::: RECORD SET

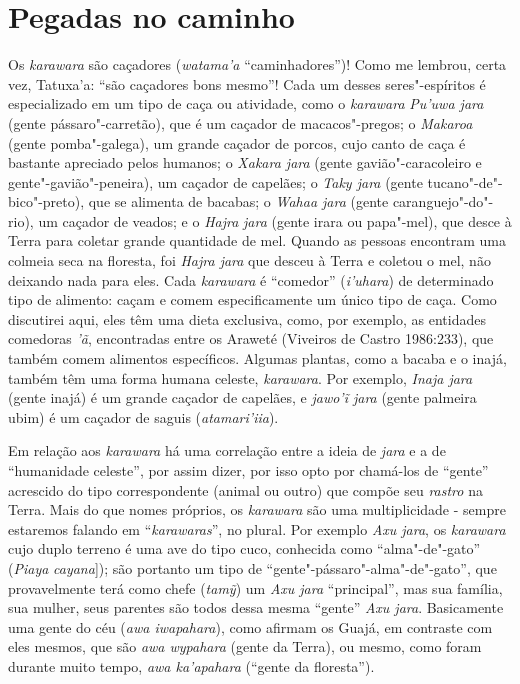 \section{Pegadas no caminho}\label{pegadas-no-caminho}

Os \emph{karawara} são caçadores (\emph{watama'a} ``caminhadores'')!
Como me lembrou, certa vez, Tatuxa'a: ``são caçadores bons mesmo''! Cada
um desses seres"-espíritos é especializado em um tipo de caça ou
atividade, como o \emph{karawara} \emph{Pu'uwa jara} (gente
pássaro"-carretão), que é um caçador de macacos"-pregos; o \emph{Makaroa}
(gente pomba"-galega), um grande caçador de porcos, cujo canto de caça é
bastante apreciado pelos humanos; o \emph{Xakara jara} (gente
gavião"-caracoleiro e gente"-gavião"-peneira), um caçador de capelães; o
\emph{Taky jara} (gente tucano"-de"-bico"-preto), que se alimenta de
bacabas; o \emph{Wahaa jara} (gente caranguejo"-do"-rio), um caçador de
veados; e o \emph{Hajra} \emph{jara} (gente irara ou papa"-mel), que
desce à Terra para coletar grande quantidade de mel. Quando as pessoas
encontram uma colmeia seca na floresta, foi \emph{Hajra jara} que desceu
à Terra e coletou o mel, não deixando nada para eles. Cada
\emph{karawara} é ``comedor'' (\emph{i'uhara}) de determinado tipo de
alimento: caçam e comem especificamente um único tipo de caça. Como
discutirei aqui, eles têm uma dieta exclusiva, como, por exemplo, as
entidades comedoras \emph{'ã}, encontradas entre os Araweté (Viveiros de
Castro 1986:233), que também comem alimentos específicos. Algumas
plantas, como a bacaba e o inajá, também têm uma forma humana celeste,
\emph{karawara}. Por exemplo, \emph{Inaja jara} (gente inajá) é um
grande caçador de capelães, e \emph{jawo'ĩ jara} (gente palmeira ubim) é
um caçador de saguis (\emph{atamari'iia}).

Em relação aos \emph{karawara} há uma correlação entre a ideia de
\emph{jara} e a de ``humanidade celeste'', por assim dizer, por isso opto
por chamá-los de ``gente'' acrescido do tipo correspondente (animal ou
outro) que compõe seu \emph{rastro} na Terra. Mais do que nomes
próprios, os \emph{karawara} são uma multiplicidade - sempre estaremos
falando em ``\emph{karawaras}'', no plural. Por exemplo \emph{Axu jara},
os \emph{karawara} cujo duplo terreno é uma ave do tipo cuco, conhecida
como ``alma"-de"-gato'' (\emph{Piaya} \emph{cayana}{]}); são portanto um
tipo de ``gente"-pássaro"-alma"-de"-gato'', que provavelmente terá como
chefe (\emph{tamỹ}) um \emph{Axu jara} ``principal'', mas sua família,
sua mulher, seus parentes são todos dessa mesma ``gente'' \emph{Axu
jara}. Basicamente uma gente do céu (\emph{awa iwapahara}), como afirmam
os Guajá, em contraste com eles mesmos, que são \emph{awa wypahara}
(gente da Terra), ou mesmo, como foram durante muito tempo, \emph{awa
ka'apahara} (``gente da floresta'').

::::::

| WHAT THE TASK REQUIRES |
Find every line in the records that has the word "cujo". Copy those lines.

| SOLUTION |
(gente pomba"-galega), um grande caçador de porcos, cujo canto de caça é
os \emph{karawara} cujo duplo terreno é uma ave do tipo cuco, conhecida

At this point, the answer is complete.